■ Exercise objective: The answer must be a single number: the count of lines in the data below that hold the word "consists".

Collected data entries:
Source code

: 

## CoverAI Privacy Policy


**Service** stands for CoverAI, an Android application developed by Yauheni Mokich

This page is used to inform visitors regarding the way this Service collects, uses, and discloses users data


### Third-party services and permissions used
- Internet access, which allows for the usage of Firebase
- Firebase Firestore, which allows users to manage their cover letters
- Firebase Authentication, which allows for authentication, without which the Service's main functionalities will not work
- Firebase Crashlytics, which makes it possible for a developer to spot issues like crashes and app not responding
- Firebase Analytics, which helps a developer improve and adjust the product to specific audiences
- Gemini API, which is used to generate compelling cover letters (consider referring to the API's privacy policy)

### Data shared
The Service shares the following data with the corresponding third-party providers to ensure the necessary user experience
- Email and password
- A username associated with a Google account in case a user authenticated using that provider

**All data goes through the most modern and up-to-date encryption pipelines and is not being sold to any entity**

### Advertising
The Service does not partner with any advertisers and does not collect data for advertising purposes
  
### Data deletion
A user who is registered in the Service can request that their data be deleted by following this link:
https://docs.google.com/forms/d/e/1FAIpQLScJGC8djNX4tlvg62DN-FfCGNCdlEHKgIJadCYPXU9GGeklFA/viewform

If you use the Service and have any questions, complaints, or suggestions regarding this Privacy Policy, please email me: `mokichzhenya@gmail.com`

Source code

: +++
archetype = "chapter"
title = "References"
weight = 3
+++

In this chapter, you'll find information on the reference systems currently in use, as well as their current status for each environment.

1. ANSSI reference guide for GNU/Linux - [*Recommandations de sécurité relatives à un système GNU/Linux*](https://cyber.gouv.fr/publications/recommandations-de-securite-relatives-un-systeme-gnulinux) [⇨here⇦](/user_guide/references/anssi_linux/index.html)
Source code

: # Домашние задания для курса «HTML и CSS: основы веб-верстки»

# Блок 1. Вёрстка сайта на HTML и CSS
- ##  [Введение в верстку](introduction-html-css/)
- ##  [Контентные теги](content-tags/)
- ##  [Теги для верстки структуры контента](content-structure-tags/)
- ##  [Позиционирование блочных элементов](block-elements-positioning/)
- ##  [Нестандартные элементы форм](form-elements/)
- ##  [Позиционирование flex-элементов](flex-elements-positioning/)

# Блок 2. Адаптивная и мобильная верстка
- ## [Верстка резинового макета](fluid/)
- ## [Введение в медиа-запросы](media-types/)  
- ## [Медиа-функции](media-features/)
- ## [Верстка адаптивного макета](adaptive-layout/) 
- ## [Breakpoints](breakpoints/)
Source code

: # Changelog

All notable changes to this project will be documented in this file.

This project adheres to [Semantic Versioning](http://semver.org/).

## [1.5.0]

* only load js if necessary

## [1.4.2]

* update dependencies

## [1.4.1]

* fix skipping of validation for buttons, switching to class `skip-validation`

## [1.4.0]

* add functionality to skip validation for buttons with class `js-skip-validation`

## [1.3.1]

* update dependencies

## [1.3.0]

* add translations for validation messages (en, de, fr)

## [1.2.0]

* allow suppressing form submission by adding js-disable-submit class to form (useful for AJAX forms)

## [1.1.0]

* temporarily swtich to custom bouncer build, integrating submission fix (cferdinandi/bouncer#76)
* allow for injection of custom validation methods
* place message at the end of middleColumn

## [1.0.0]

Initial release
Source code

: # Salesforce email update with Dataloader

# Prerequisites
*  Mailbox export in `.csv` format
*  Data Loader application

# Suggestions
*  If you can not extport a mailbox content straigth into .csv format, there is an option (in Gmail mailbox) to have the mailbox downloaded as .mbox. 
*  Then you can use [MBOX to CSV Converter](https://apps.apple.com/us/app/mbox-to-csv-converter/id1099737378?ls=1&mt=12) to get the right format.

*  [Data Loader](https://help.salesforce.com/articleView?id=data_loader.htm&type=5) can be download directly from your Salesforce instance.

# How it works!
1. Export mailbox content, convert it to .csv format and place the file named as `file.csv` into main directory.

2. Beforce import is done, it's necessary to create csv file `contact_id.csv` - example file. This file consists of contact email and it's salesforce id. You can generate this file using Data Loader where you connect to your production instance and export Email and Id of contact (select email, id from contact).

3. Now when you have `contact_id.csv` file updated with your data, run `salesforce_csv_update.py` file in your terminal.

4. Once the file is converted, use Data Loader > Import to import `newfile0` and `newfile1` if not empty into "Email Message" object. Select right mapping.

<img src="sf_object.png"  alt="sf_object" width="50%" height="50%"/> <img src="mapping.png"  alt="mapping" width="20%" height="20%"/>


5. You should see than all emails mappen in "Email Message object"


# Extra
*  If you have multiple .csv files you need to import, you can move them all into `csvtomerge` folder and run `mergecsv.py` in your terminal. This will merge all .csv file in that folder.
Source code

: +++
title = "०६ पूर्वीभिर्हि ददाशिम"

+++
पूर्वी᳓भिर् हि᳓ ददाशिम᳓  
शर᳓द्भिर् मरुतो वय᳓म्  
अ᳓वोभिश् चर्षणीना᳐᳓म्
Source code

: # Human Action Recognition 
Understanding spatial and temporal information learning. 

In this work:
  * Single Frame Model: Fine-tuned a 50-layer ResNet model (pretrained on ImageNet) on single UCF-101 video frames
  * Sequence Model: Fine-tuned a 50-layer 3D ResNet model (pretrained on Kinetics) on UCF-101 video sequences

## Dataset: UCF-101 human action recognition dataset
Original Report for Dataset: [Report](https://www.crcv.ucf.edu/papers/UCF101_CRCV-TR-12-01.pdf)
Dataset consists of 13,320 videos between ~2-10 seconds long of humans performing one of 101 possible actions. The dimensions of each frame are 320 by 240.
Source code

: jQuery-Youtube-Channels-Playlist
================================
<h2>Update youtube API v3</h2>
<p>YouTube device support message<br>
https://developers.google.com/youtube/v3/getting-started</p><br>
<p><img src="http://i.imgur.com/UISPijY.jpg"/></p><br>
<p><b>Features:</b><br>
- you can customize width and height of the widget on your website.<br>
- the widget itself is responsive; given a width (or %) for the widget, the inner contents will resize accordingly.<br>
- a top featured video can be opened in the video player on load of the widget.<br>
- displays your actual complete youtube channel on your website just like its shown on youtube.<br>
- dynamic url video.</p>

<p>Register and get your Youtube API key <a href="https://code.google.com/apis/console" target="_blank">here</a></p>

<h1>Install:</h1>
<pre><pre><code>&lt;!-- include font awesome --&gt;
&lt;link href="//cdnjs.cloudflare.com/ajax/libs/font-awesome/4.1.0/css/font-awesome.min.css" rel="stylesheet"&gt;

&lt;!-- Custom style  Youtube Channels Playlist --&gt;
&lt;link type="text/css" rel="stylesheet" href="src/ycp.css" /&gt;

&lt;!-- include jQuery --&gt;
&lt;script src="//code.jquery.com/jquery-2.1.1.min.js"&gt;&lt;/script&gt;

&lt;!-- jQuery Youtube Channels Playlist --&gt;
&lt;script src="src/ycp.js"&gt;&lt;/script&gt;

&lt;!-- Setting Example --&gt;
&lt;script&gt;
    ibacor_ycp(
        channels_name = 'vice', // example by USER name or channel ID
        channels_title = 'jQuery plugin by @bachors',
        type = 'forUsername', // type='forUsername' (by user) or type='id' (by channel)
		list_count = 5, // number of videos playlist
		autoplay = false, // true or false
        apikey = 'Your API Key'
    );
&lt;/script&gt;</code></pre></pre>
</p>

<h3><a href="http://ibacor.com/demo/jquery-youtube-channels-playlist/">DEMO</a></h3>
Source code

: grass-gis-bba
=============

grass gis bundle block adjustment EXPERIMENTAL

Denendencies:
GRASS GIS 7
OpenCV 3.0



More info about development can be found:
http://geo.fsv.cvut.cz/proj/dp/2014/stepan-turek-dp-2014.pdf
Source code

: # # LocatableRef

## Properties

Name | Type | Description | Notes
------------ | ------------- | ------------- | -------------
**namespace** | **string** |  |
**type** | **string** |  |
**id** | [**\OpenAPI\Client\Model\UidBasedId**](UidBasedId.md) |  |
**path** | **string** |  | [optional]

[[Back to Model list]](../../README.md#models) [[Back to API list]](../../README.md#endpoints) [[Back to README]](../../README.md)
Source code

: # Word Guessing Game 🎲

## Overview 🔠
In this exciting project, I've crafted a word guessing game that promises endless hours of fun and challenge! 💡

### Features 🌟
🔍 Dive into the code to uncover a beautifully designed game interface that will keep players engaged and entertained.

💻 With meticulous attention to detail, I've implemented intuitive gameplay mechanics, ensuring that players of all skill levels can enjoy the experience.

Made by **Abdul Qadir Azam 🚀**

■ Response to this exercise: 2